Indore Malwa United Mills Ltd. Vs. The
Commissioner of Income-Tax (Central) Bombay [1962] INSC 62 (19 February 1962)
19/02/1962
ACT:
Income Tax --Proceedings under s. 24 of the
Indian Incometax Act-Scope and effect of section and its proviso-Set-off of
loss-Indian Income-tax Act, 1922 (11 of 1922) ss 24(1), (2) 14(2) (c), 4(1)
(a), (c).
HEADNOTE:
The assessee company carried on a business of
manufacture and sale of textile goods. The manufacture was made at its mills in
Indore which was an Indian State before integration and had its own law as to
income-tax known as the Indore Industrial Tax Rules, 1927. The sales of textile
goods so manufactured were made at various places, some inside and some outside
the taxable territories of the then British India. For and upto assessment year
1949-50 the assessee company was treated as a non-resident. Indore became a
part of the taxable territories within the meaning of the Indian 311 Income-tax
Act, 1922 in the two assessment years 1950-51 and 1951-52 and the asscssee
company was held to be "resident and ordinarily resident" within the
meaning of that Act.
Upto the assessment year 1949-50 that part of
its profits which was received by the assessee company in British India was
subjected to tax together with it.,; other income which accrued in British
India. In making the calculation of business profits or loss received or
arising in the taxable territories, a proportion was struck between the total
turnover and its sales the proceeds whereof were received in the taxable
territories. The assessee company raised two questions in the course of the
assessment proceedings, one of which with regard to the entire loss of Rs.
5,19,590/of the year 1948-49 which it claimed to set-off against the profits
made in its business in the two assessment years.
The assessee company contended that the
business was one and under s. 24 it was entitled to set off the losses which it
had sustained in 1948-49. The High Court decided this question against the
assessee company, but gave a certificate under s. 66A of the Act.

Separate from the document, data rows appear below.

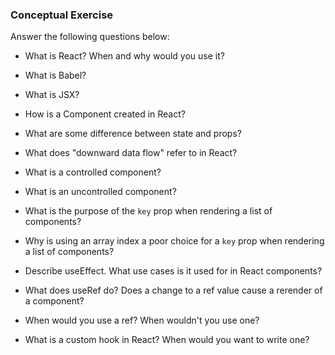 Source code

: ### Conceptual Exercise

Answer the following questions below:


- What is React? When and why would you use it?
<!-- React is a framework on top of node that helps create applications. A benefit of using React is that it lets you build components and reuse them throughout the application. You would use it to create an application -->
- What is Babel?
<!-- Babel is a library in node that translates JSX into javascript language -->
- What is JSX?
<!-- JSX allows developers to write HTML is javascript -->
- How is a Component created in React?
<!-- A component is a specific piece of data that is to be displayed on the application. It is rendered in the main app.js file.  -->
- What are some difference between state and props?
<!-- Props are not mutible, state is. Props allow data to be passed down between components, state is local to each specific component. -->
- What does "downward data flow" refer to in React?
<!-- Downward data flor referes to the flow of components in react. The parent component has the overall data compiled, but passes data down to child components and have them create the smaller parts for the parent component to render.  -->
- What is a controlled component?
<!-- A controlled component is form data that is handeled within the component ususally within state -->
- What is an uncontrolled component?
<!-- An uncontrolled component is form data that is handeled by the DOM -->
- What is the purpose of the `key` prop when rendering a list of components?
<!-- The key prop helps react keep track of different components throughout each different render cycle. So it can operate the way that the developer intends it to.  -->
- Why is using an array index a poor choice for a `key` prop when rendering a list of components?
<!-- Using an array index for a key prop is a poor choice becasue arrays can be mutated and items can move around, causing unreliable key ordering -->
- Describe useEffect.  What use cases is it used for in React components?
<!-- useEffect helps run side effects in react. Developers use useEffect when they need to fetch data , start timers , or clearing data. Use effect is called passivly when a specified piece of data is changed. -->
- What does useRef do?  Does a change to a ref value cause a rerender of a component?
<!-- useRef returns an object that persists through renders that a developer can access to reference a specific DOM element. A change to a ref value does not cause a rerender of a component -->
- When would you use a ref? When wouldn't you use one?
<!-- You would use a ref when you want to reference a specific DOM element. You should not use a ref when toggling classes. -->
- What is a custom hook in React? When would you want to write one?
<!-- A custom hook in React is a hook created by the developer. They are generally used when there is some sort of 'business task' that needs to be operated multiple times throughout the application. They are not necessary to use, but can help with readabliity and can clean up code.  -->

Held, on appeal, that the High Court
correctly answered the questions the provisions of s. 24 of the Act read with
the provisions in s. 4(1) (a) and (c) and s. 14(2)(c) make it clear that
sub-s(1) of s: 24 when it talks of profits or gains has reference to taxable
profits or taxable gains ; it has no reference to income accruing or arising
without the taxable territories which were not liable to be assessed in the
case of non-residents. In determining the nature of the losses under
consideration in these appeals the relevant year was 1948-49, the year in which
the losses occurred, and the High Court rightly took the view that for the
application of sub-s (2) of s. 24, the losses must be such losses as could have
been set-off under sub-s.(1) of s. 24.
CIVIL APPELLATE JURISDICTION: Civil Appeals
Nos. 149 and 150 of 1961.
Appeals from the judgment and order dated September 23, 1968, of the Bombay High Court in I.T.R. No. 86 of the 1957.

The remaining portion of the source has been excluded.